Included here is documentation for the DataSet class in MaTEx TensorFlow.

Table of Contents

  1. MaTEx 0.6
  2. MaTEx 0.5

0.6

In MaTEx 0.6, datasets.py has been integrated into TensorFlow.

data = tf.DataSet(data_name,
                  train_file=None,
                  validation_file=None,
                  test_file=None,
                  train_batch_size=None,
                  test_batch_size=None,
                  normalize=1.0,
                  valid_pct=0.0,
                  test_pct=0.0,
                  sep=',',
                  label_col=True)

datasets.py provides the DataSet class, which reads MNIST, CIFAR, CSV, HDF5 and PNetCDF data in parallel. The DataSet class takes the following arguments:

  • data_name: "MNIST", "CIFAR10", "CIFAR100", "CSV", "HDF5" or "PNETCDF"
  • train_file (optional): Required for CSV, HDF5 or PNETCDF, the location of a file consisting of training data
  • validation_file (optional): Location of a file consisting of Validation data for CSV, HDF5 or PNETCDF
  • test_file (optional): Location of a file consisting of Testing data for CSV, HDF5 or PNETCDF
  • train_batch_size (optional): Size of a training batch for use with next_train_batch method
  • test_batch_size (optional): Size of a testing batch for use with next_validation_batch and next_test_batch methods
  • normalize (optional): Float to divide all data entries by (default value is 1.0).
  • valid_pct (optional): Float. If provided for CIFAR or CSV data, will place this fraction of loaded data into a validation set.
  • test_pct (optional): Float. If provided, for CIFAR or CSV data_name, will place this fraction of loaded data into a testing set
  • sep (optional): String. Separator for CSV reader. Usually ',' (the default) or '\t' for TSV files
  • label_col (optional): Bool. If False, will not look for label column in CSV file

DataSet class provides the following methods:

[data, labels] = data.next_train_batch()
[data, labels] = data.next_validation_batch()
[data, labels] = data.next_test_batch()

None of which take any arguments, each of which returns the next batch (of sizes provided by DataSet class) of both data and labels as a list.

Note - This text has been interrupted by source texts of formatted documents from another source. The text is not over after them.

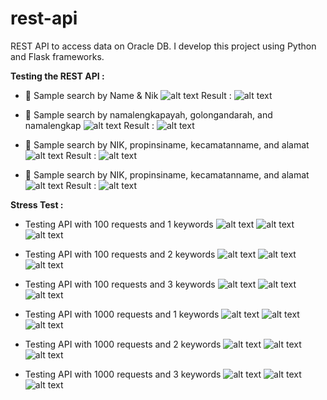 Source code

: # rest-api

REST API to access data on Oracle DB. I develop this project using Python and Flask frameworks.

**Testing the REST API :**
- 	Sample search by Name & Nik
![alt text](images/ws_01.png)
Result :
![alt text](images/ws_02.png)

- 	Sample search by namalengkapayah, golongandarah, and namalengkap
![alt text](images/ws_03.png)
Result :
![alt text](images/ws_04.png)

- 	Sample search by NIK, propinsiname, kecamatanname, and alamat
![alt text](images/ws_05.png)
Result :
![alt text](images/ws_06.png)

- 	Sample search by NIK, propinsiname, kecamatanname, and alamat
![alt text](images/ws_05.png)
Result :
![alt text](images/ws_06.png)

**Stress Test :**
- Testing API with 100 requests and 1 keywords
![alt text](images/ws_07.png)
![alt text](images/ws_08.png)
![alt text](images/ws_09.png)

- Testing API with 100 requests and 2 keywords
![alt text](images/ws_10.png)
![alt text](images/ws_11.png)
![alt text](images/ws_12.png)

- Testing API with 100 requests and 3 keywords
![alt text](images/ws_13.png)
![alt text](images/ws_14.png)
![alt text](images/ws_15.png)

- Testing API with 1000 requests and 1 keywords
![alt text](images/ws_16.png)
![alt text](images/ws_17.png)
![alt text](images/ws_18.png)

- Testing API with 1000 requests and 2 keywords
![alt text](images/ws_19.png)
![alt text](images/ws_20.png)
![alt text](images/ws_21.png)

- Testing API with 1000 requests and 3 keywords
![alt text](images/ws_22.png)
![alt text](images/ws_23.png)
![alt text](images/ws_24.png)
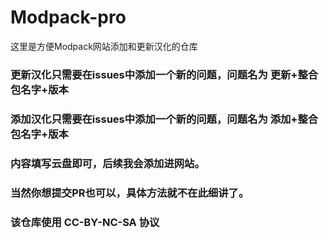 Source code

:# Modpack-pro
这里是方便Modpack网站添加和更新汉化的仓库


### 更新汉化只需要在issues中添加一个新的问题，问题名为 更新+整合包名字+版本 
### 添加汉化只需要在issues中添加一个新的问题，问题名为 添加+整合包名字+版本

### 内容填写云盘即可，后续我会添加进网站。

### 当然你想提交PR也可以，具体方法就不在此细讲了。

### 该仓库使用 CC-BY-NC-SA 协议
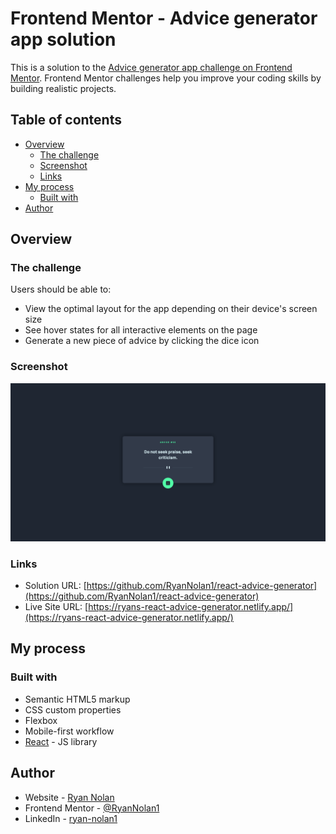 # Frontend Mentor - Advice generator app solution

This is a solution to the [Advice generator app challenge on Frontend Mentor](https://www.frontendmentor.io/challenges/advice-generator-app-QdUG-13db). Frontend Mentor challenges help you improve your coding skills by building realistic projects.

## Table of contents

- [Overview](#overview)
  - [The challenge](#the-challenge)
  - [Screenshot](#screenshot)
  - [Links](#links)
- [My process](#my-process)
  - [Built with](#built-with)
- [Author](#author)

## Overview

### The challenge

Users should be able to:

- View the optimal layout for the app depending on their device's screen size
- See hover states for all interactive elements on the page
- Generate a new piece of advice by clicking the dice icon

### Screenshot

![](/src/images/advice-generator.png)

### Links

- Solution URL: [https://github.com/RyanNolan1/react-advice-generator](https://github.com/RyanNolan1/react-advice-generator)
- Live Site URL: [https://ryans-react-advice-generator.netlify.app/](https://ryans-react-advice-generator.netlify.app/)

## My process

### Built with

- Semantic HTML5 markup
- CSS custom properties
- Flexbox
- Mobile-first workflow
- [React](https://reactjs.org/) - JS library

## Author

- Website - [Ryan Nolan](https://ryannolan.uk)
- Frontend Mentor - [@RyanNolan1](https://www.frontendmentor.io/profile/yourusername)
- LinkedIn - [ryan-nolan1](https://www.linkedin.com/in/ryan-nolan1/)

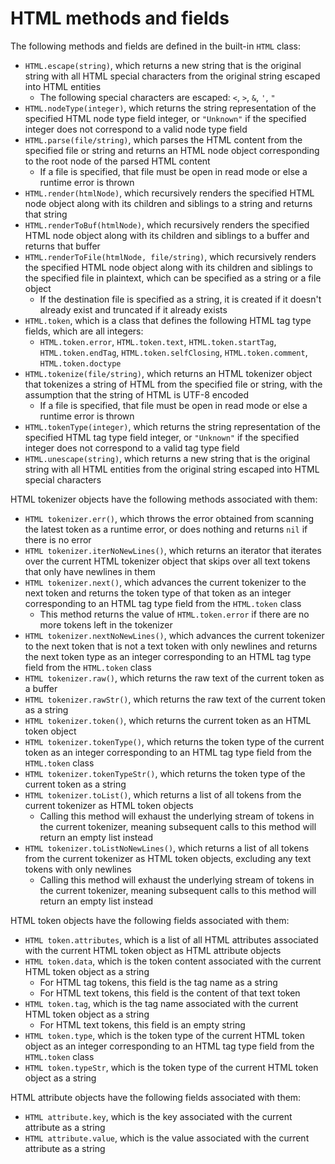 # HTML methods and fields

The following methods and fields are defined in the built-in `HTML` class:
- `HTML.escape(string)`, which returns a new string that is the original string with all HTML special characters from the original string escaped into HTML entities
    - The following special characters are escaped: `<`, `>`, `&`, `'`, `"`
- `HTML.nodeType(integer)`, which returns the string representation of the specified HTML node type field integer, or `"Unknown"` if the specified integer does not correspond to a valid node type field
- `HTML.parse(file/string)`, which parses the HTML content from the specified file or string and returns an HTML node object corresponding to the root node of the parsed HTML content
    - If a file is specified, that file must be open in read mode or else a runtime error is thrown
- `HTML.render(htmlNode)`, which recursively renders the specified HTML node object along with its children and siblings to a string and returns that string
- `HTML.renderToBuf(htmlNode)`, which recursively renders the specified HTML node object along with its children and siblings to a buffer and returns that buffer
- `HTML.renderToFile(htmlNode, file/string)`, which recursively renders the specified HTML node object along with its children and siblings to the specified file in plaintext, which can be specified as a string or a file object
    - If the destination file is specified as a string, it is created if it doesn't already exist and truncated if it already exists
- `HTML.token`, which is a class that defines the following HTML tag type fields, which are all integers:
    - `HTML.token.error`, `HTML.token.text`, `HTML.token.startTag`, `HTML.token.endTag`, `HTML.token.selfClosing`, `HTML.token.comment`, `HTML.token.doctype`
- `HTML.tokenize(file/string)`, which returns an HTML tokenizer object that tokenizes a string of HTML from the specified file or string, with the assumption that the string of HTML is UTF-8 encoded
    - If a file is specified, that file must be open in read mode or else a runtime error is thrown
- `HTML.tokenType(integer)`, which returns the string representation of the specified HTML tag type field integer, or `"Unknown"` if the specified integer does not correspond to a valid tag type field
- `HTML.unescape(string)`, which returns a new string that is the original string with all HTML entities from the original string escaped into HTML special characters

HTML tokenizer objects have the following methods associated with them:
- `HTML tokenizer.err()`, which throws the error obtained from scanning the latest token as a runtime error, or does nothing and returns `nil` if there is no error
- `HTML tokenizer.iterNoNewLines()`, which returns an iterator that iterates over the current HTML tokenizer object that skips over all text tokens that only have newlines in them
- `HTML tokenizer.next()`, which advances the current tokenizer to the next token and returns the token type of that token as an integer corresponding to an HTML tag type field from the `HTML.token` class
    - This method returns the value of `HTML.token.error` if there are no more tokens left in the tokenizer
- `HTML tokenizer.nextNoNewLines()`, which advances the current tokenizer to the next token that is not a text token with only newlines and returns the next token type as an integer corresponding to an HTML tag type field from the `HTML.token` class
- `HTML tokenizer.raw()`, which returns the raw text of the current token as a buffer
- `HTML tokenizer.rawStr()`, which returns the raw text of the current token as a string
- `HTML tokenizer.token()`, which returns the current token as an HTML token object
- `HTML tokenizer.tokenType()`, which returns the token type of the current token as an integer corresponding to an HTML tag type field from the `HTML.token` class
- `HTML tokenizer.tokenTypeStr()`, which returns the token type of the current token as a string
- `HTML tokenizer.toList()`, which returns a list of all tokens from the current tokenizer as HTML token objects
    - Calling this method will exhaust the underlying stream of tokens in the current tokenizer, meaning subsequent calls to this method will return an empty list instead
- `HTML tokenizer.toListNoNewLines()`, which returns a list of all tokens from the current tokenizer as HTML token objects, excluding any text tokens with only newlines
    - Calling this method will exhaust the underlying stream of tokens in the current tokenizer, meaning subsequent calls to this method will return an empty list instead

HTML token objects have the following fields associated with them:
- `HTML token.attributes`, which is a list of all HTML attributes associated with the current HTML token object as HTML attribute objects
- `HTML token.data`, which is the token content associated with the current HTML token object as a string
    - For HTML tag tokens, this field is the tag name as a string
    - For HTML text tokens, this field is the content of that text token
- `HTML token.tag`, which is the tag name associated with the current HTML token object as a string
    - For HTML text tokens, this field is an empty string
- `HTML token.type`, which is the token type of the current HTML token object as an integer corresponding to an HTML tag type field from the `HTML.token` class
- `HTML token.typeStr`, which is the token type of the current HTML token object as a string

HTML attribute objects have the following fields associated with them:
- `HTML attribute.key`, which is the key associated with the current attribute as a string
- `HTML attribute.value`, which is the value associated with the current attribute as a string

Note that for CSV files, all rows must have the same number of elements, with the first element the label.

Examples-0.6

Below we include several examples of use of our parallel dataset reader.

import tensorflow as tf

MNIST

Load MNIST with all entries divided by 255.0.

mnist = tf.DataSet("MNIST", normalize=255.0)

CIFAR-10

Load CIFAR-10 data

cifar10 = tf.DataSet("CIFAR10")

CSV

csv = tf.DataSet("CSV", train_file='train.csv', test_file='test.csv')

HDF5

hdf5 = tf.DataSet("HDF5", train_file='train.h5', test_file='test.h5')

PNetCDF

pnetcdf = tf.DataSet("PNETCDF", train_file='train.nc', test_file='test.nc')

With Next Batch functions

mnist = tf.DataSet("MNIST", normalize=255.0, train_batch_size=64, test_batch_size=100)
batch_x, batch_y = mnist.next_train_batch()

0.5

from datasets import DataSet

data = DataSet(data_name,
               train_batch_size=None,
               test_batch_size=None,
               normalize=1.0,
               file1=None,
               file2=None,
               valid_pct=0.0,
               test_pct=0.0)

datasets.py provides the DataSet class, which reads MNIST, CIFAR, CSV and PNetCDF data in parallel. The DataSet class takes the following arguments:

  • data_name: "MNIST", "CIFAR10", "CIFAR100", "CSV" or "PNETCDF"
  • train_batch_size (optional): Size of a training batch for use with next_train_batch method
  • test_batch_size (optional): Size of a testing batch for use with next_validation_batch and next_test_batch methods
  • normalize (optional): Float to divide all data entries by (default value is 1.0)
  • file1 (optional): Required for CSV or PNETCDF, the location of a file consisting of training data
  • file2 (optional): Location of a file consisting of Testing or Validation data for PNETCDF
  • valid_pct (optional): Float. If provided, for non-MNIST or PNETCDF data_name, will place this fraction of loaded data into a validation set
  • test_pct (optional): Float. If provided, for non-MNIST or PNETCDF data_name, will place this fraction of loaded data into a testing set

DataSet class provides the following methods:

[data, labels] = data.next_train_batch()
[data, labels] = data.next_validation_batch()
[data, labels] = data.next_test_batch()

None of which take any arguments, each of which returns the next batch (of sizes provided by DataSet class) of both data and labels as a list.

Note that for CSV files, all rows must have the same number of elements, with the first element the label.

Examples-0.5

Below we include several examples of use of our parallel dataset reader.

from datasets import DataSet

MNIST

Load MNIST with all entries divided by 255.0.

mnist = DataSet("MNIST", normalize=255.0)

CIFAR-10

Load CIFAR-10 data

cifar10 = DataSet("CIFAR10")

CSV

csv = DataSet("CSV", file1='train.csv', file2='test.csv')

PNetCDF

pnetcdf = DataSet("PNETCDF", file1='train.nc', file2='test.nc')

With Next Batch functions

mnist = DataSet("MNIST", normalize=255.0, train_batch_size=64, test_batch_size=100)
batch_x, batch_y = mnist.next_train_batch()